# [Activity]
Find the string "编辑test" in the data, then copy every line where it is found.

# [Records from a dataset]
***
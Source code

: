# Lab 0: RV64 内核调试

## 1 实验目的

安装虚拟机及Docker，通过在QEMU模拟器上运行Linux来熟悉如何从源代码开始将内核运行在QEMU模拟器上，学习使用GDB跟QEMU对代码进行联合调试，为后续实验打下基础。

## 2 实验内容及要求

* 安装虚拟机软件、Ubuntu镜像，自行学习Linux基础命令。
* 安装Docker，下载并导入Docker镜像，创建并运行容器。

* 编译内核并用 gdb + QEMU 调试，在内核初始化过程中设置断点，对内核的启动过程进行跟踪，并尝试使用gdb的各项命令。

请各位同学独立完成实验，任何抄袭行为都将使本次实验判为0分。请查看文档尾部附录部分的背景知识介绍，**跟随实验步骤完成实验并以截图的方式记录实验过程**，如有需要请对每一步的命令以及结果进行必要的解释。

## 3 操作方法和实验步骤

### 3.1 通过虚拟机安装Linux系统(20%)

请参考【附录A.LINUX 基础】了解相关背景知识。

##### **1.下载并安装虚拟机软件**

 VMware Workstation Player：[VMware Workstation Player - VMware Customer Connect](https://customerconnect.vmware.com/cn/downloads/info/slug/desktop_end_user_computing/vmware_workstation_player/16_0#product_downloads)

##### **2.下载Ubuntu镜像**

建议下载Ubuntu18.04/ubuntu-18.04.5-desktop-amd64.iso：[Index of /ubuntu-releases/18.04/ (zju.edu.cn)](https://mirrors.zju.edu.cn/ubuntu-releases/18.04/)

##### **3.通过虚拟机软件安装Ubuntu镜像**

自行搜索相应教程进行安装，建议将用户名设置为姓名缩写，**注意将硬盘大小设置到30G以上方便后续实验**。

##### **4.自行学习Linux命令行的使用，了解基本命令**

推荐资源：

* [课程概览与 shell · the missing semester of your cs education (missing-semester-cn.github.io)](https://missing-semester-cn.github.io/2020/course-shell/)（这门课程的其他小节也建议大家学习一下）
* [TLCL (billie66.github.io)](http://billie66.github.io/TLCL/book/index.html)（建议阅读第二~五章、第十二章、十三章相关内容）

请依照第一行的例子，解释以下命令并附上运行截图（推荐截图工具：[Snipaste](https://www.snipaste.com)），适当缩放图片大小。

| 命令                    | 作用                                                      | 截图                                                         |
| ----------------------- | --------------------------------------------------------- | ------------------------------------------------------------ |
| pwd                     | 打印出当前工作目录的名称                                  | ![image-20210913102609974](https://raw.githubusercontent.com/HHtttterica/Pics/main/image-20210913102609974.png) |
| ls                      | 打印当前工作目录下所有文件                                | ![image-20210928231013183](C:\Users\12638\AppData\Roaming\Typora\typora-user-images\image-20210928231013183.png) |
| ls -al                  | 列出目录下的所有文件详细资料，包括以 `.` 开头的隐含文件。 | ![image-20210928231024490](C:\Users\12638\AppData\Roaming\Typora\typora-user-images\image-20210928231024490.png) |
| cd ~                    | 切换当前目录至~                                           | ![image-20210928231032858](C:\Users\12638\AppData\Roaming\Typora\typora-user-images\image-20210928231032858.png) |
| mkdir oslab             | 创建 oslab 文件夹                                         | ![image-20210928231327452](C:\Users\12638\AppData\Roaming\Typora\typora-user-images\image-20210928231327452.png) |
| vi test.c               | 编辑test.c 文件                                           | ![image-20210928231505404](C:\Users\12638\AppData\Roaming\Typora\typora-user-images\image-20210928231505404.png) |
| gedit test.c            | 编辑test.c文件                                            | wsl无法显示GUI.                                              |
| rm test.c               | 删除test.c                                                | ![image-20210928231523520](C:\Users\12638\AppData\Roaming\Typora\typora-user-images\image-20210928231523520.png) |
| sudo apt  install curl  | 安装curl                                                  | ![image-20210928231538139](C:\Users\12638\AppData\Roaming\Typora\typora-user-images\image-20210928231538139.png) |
***
# [Solution to this problem]
| vi test.c               | 编辑test.c 文件                                           | ![image-20210928231505404](C:\Users\12638\AppData\Roaming\Typora\typora-user-images\image-20210928231505404.png) |
| gedit test.c            | 编辑test.c文件                                            | wsl无法显示GUI.                                              |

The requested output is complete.